Turbulent transition of thermocapillary flow induced by water evaporation.

Abstract

Water has been examined for thermocapillary convection while maintained just outside the mouth of a stainless-steel, conical funnel where it evaporated at different but steady rates. Evaporation at a series of controlled rates was produced by reducing the pressure in the vapor-phase to different but constant values while maintaining the temperature of the water a few millimeters below the interface at 3.56+/-0.03 degrees C in each case. Since water has its maximum density at 4 degrees C, these conditions ensured there would be no buoyancy-driven convection. The measured temperature profile along the liquid-vapor interface was found to be approximately axisymmetric and parabolic with its minimum on the center line and maximum at the periphery. The thermocapillary flow rate was determined in two ways: (1) It was calculated from the interfacial temperature gradient measured along the interface. (2) The deflection of a 12.7-microm-diameter, cantilevered probe inserted into the flow was measured and the liquid velocity required to give that deflection determined.
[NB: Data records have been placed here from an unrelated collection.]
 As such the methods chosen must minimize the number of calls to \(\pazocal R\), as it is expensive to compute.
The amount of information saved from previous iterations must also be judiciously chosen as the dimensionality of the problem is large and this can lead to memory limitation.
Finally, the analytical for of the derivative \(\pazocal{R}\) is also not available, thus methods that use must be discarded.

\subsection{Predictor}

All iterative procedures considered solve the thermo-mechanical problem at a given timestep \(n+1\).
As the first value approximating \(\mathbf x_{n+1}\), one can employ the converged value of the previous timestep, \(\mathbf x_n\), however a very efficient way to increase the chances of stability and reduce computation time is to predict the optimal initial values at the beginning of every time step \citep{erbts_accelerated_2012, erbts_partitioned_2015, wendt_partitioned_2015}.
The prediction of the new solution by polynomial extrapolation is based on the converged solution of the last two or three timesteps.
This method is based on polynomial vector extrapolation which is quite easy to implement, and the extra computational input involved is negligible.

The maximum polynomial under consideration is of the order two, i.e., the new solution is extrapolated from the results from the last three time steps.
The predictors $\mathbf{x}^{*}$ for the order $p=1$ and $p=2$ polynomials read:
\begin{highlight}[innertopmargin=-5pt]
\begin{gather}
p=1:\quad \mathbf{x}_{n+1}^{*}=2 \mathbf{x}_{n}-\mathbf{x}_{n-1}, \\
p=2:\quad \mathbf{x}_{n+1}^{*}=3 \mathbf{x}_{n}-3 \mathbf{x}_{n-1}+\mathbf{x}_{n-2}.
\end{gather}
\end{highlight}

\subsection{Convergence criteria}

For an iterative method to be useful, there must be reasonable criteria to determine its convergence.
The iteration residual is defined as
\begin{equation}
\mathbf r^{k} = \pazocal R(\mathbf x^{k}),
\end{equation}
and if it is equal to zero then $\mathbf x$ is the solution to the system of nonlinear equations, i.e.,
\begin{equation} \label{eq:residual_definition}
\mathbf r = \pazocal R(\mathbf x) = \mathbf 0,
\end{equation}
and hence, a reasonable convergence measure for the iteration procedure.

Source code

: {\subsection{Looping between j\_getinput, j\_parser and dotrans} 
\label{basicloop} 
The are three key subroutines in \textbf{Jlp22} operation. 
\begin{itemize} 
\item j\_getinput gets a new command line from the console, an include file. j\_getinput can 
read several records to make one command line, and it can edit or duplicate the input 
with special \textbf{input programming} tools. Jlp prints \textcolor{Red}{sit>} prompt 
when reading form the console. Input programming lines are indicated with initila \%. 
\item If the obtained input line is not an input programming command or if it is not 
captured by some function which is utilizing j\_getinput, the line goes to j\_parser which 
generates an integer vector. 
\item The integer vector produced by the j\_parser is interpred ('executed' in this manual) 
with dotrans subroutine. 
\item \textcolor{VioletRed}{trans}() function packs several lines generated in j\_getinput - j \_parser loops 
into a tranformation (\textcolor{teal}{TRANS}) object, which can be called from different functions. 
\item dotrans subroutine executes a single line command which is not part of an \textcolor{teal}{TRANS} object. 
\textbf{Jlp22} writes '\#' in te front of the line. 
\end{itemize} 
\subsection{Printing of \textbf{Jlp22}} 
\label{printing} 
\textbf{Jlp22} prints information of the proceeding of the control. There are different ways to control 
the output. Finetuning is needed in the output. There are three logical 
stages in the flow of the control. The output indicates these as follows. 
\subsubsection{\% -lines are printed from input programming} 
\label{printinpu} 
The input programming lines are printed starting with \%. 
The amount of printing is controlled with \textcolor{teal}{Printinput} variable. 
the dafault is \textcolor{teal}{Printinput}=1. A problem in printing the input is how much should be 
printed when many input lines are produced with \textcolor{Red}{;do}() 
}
The values determined by the two methods agree reasonably. As the vapor-phase pressure was reduced, the thermocapillary flow rate increased until a limiting value was reached. When the pressure was reduced further, certain of the variable relations underwent a bifurcation and the power spectrum of the probe displacement indicated it was a periodic function with frequency locking. These results suggest that thermocapillary flow plays an important role in the energy transport near the interface of evaporating water. In particular, it appears that the subinterface, uniform-temperature layer, reported in earlier studies, results from the mixing produced by the thermocapillary flow. The Stefan boundary condition is often applied to determine the energy flux to an interface where phase change is occurring; however, when there is strong convective flow parallel to the interface, the normal Stefan condition does not give an adequate description of the energy transport.